Remember when Val Kilmer was funny? Long before he portrayed Jim Morrison in Oliver Stone’s crazed biopic about The Doors, he showed off his singing and dancing chops in Top Secret! with a rousing musical number scored to “Tutti Frutti,” transforming a stuffy old orchestra into a rock ‘n’ roll band complete with one elder musician smashing his guitar a la Pete Townsend. Along with Real Genius (1985), Kilmer shows a real affinity for comedy. He has excellent comic timing and is not afraid to look silly, which is very important in a ZAZ film.
Top Secret! may be ZAZ’s most ambitious film to date – the one where they really tried to push the envelope on the formula they perfected with Airplane! This may explain why the film did not do well with audiences. Perhaps, they went too far out and people weren’t ready for what they were doing. Looking back at it now, Top Secret! has aged quite well.
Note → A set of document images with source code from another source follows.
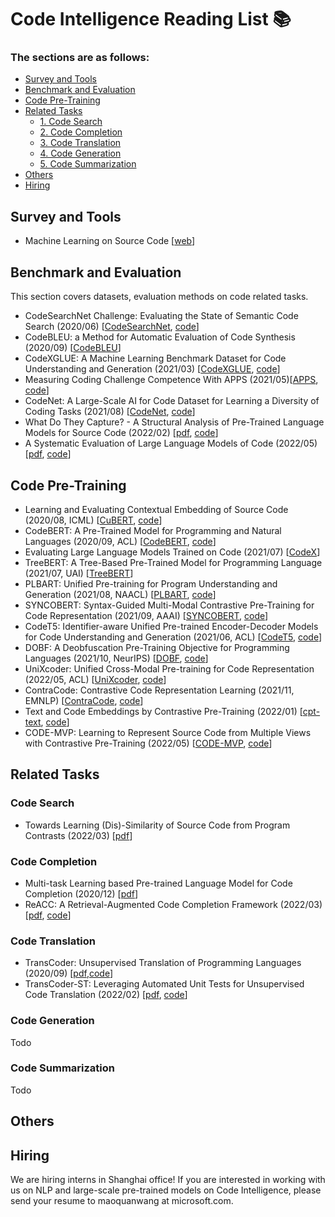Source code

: # Code Intelligence Reading List 📚

### The sections are as follows:
* [Survey and Tools](#survey-and-tools)
* [Benchmark and Evaluation](#benchmark-and-evaluation)
* [Code Pre-Training](#code-pre-training)
* [Related Tasks](#related-tasks)
    * [1. Code Search](#code-search)
    * [2. Code Completion](#code-completion)
    * [3. Code Translation](#code-translation)
    * [4. Code Generation](#code-generation)
    * [5. Code Summarization](#code-summarization)
* [Others](#others)
* [Hiring](#hiring)

## Survey and Tools

* Machine Learning on Source Code [[web](https://ml4code.github.io/)]

## Benchmark and Evaluation
This section covers datasets, evaluation methods on code related tasks.

* CodeSearchNet Challenge: Evaluating the State of Semantic Code Search (2020/06) [[CodeSearchNet](https://arxiv.org/pdf/1909.09436.pdf), [code](https://github.com/github/CodeSearchNet)]
* CodeBLEU: a Method for Automatic Evaluation of Code Synthesis (2020/09) [[CodeBLEU](https://arxiv.org/pdf/2009.10297.pdf)]
* CodeXGLUE: A Machine Learning Benchmark Dataset for Code Understanding and Generation (2021/03) [[CodeXGLUE](https://arxiv.org/pdf/2102.04664.pdf), [code](https://github.com/microsoft/CodeXGLUE)]
* Measuring Coding Challenge Competence With APPS (2021/05)[[APPS](https://arxiv.org/pdf/2105.09938.pdf), [code](https://github.com/hendrycks/apps)]
* CodeNet: A Large-Scale AI for Code Dataset for Learning a Diversity of Coding Tasks (2021/08) [[CodeNet](https://arxiv.org/pdf/2105.12655.pdf), [code]()]
* What Do They Capture? - A Structural Analysis of Pre-Trained Language Models for Source Code (2022/02) [[pdf](https://arxiv.org/pdf/2202.06840.pdf), [code]()]
* A Systematic Evaluation of Large Language Models of Code (2022/05) [[pdf](https://arxiv.org/pdf/2202.13169.pdf), [code]()]

## Code Pre-Training
* Learning and Evaluating Contextual Embedding of Source Code (2020/08, ICML) [[CuBERT](https://arxiv.org/pdf/2001.00059.pdf), [code](https://github.com/google-research/google-research/tree/master/cubert)]
* CodeBERT: A Pre-Trained Model for Programming and Natural Languages (2020/09, ACL) [[CodeBERT](https://arxiv.org/pdf/2002.08155.pdf), [code](https://github.com/microsoft/CodeBERT)]
* Evaluating Large Language Models Trained on Code (2021/07) [[CodeX](https://arxiv.org/pdf/2107.03374.pdf)]
* TreeBERT: A Tree-Based Pre-Trained Model for Programming Language (2021/07, UAI) [[TreeBERT](https://arxiv.org/pdf/2105.12485.pdf)]
* PLBART: Unified Pre-training for Program Understanding and Generation (2021/08, NAACL) [[PLBART](https://arxiv.org/pdf/2103.06333.pdf), [code](https://github.com/wasiahmad/PLBART)]
* SYNCOBERT: Syntax-Guided Multi-Modal Contrastive Pre-Training for Code Representation (2021/09, AAAI) [[SYNCOBERT](https://arxiv.org/pdf/2108.04556v3.pdf), [code]()]
* CodeT5: Identifier-aware Unified Pre-trained Encoder-Decoder Models
for Code Understanding and Generation (2021/06, ACL) [[CodeT5](https://arxiv.org/pdf/2109.00859.pdf), [code](https://github.com/salesforce/CodeT5)]
* DOBF: A Deobfuscation Pre-Training Objective for Programming Languages (2021/10, NeurIPS) [[DOBF](https://arxiv.org/pdf/2102.07492.pdf), [code](https://github.com/facebookresearch/CodeGens)]
* UniXcoder: Unified Cross-Modal Pre-training for Code Representation (2022/05, ACL) [[UniXcoder](https://arxiv.org/pdf/2203.03850.pdf), [code](https://github.com/microsoft/CodeBERT)]
* ContraCode: Contrastive Code Representation Learning (2021/11, EMNLP) [[ContraCode](https://arxiv.org/pdf/2007.04973.pdf), [code](https://github.com/parasj/contracode)]
* Text and Code Embeddings by Contrastive Pre-Training (2022/01) [[cpt-text](https://arxiv.org/pdf/2201.10005.pdf), [code]()]
* CODE-MVP: Learning to Represent Source Code from Multiple Views with Contrastive Pre-Training (2022/05) [[CODE-MVP](https://arxiv.org/pdf/2205.02029.pdf), [code]()]


## Related Tasks

### Code Search
* Towards Learning (Dis)-Similarity of Source Code from Program Contrasts (2022/03) [[pdf](https://arxiv.org/pdf/2110.03868.pdf)]

### Code Completion
* Multi-task Learning based Pre-trained Language Model for Code Completion (2020/12) [[pdf](https://arxiv.org/pdf/2012.14631.pdf)]
* ReACC: A Retrieval-Augmented Code Completion Framework (2022/03) [[pdf](https://arxiv.org/pdf/2203.07722.pdf), [code](https://github.com/microsoft/ReACC)]

### Code Translation
* TransCoder: Unsupervised Translation of Programming Languages (2020/09) [[pdf](https://arxiv.org/pdf/2006.03511.pdf),[code](https://github.com/facebookresearch/CodeGens)]
* TransCoder-ST: Leveraging Automated Unit Tests for Unsupervised Code Translation (2022/02) [[pdf](https://arxiv.org/pdf/2110.06773.pdf), [code](https://github.com/facebookresearch/CodeGens)]

### Code Generation
Todo

### Code Summarization
Todo

## Others


## Hiring

We are hiring interns in Shanghai office! If you are interested in working with us on NLP and large-scale pre-trained models on Code Intelligence, please send your resume to maoquanwang at microsoft.com.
It may not be quite as funny as the aforementioned film but it certainly ranks right up there among their best, if not unappreciated efforts.
Special Features:
If you have the previous edition, you might want to skip this one as the only new feature is a four-song CD sampler of ‘80s tunes. Hardly essential.
There is an audio commentary by directors Jim Abrahams, David Zucker and Jerry Zucker, producers Jon Davison and Hunt Lowry, and moderator Fred Rubin. They start off telling a story about how they invited Omar Sharif to an expensive dinner and he stood them up. Naturally, they talk about casting Val Kilmer and their impressions of him at the time. They spend a lot of time cracking jokes and banter back and forth like the long-time friends that they are on this entertaining track.
Also included are four alternate scenes featuring an explosive apple; a cheesy gag with a dog playing fetch near an open window; and a funny bit where Nick offers Hillary all kinds of beverages.
There are storyboards for three sequences.
Finally, there is a theatrical trailer.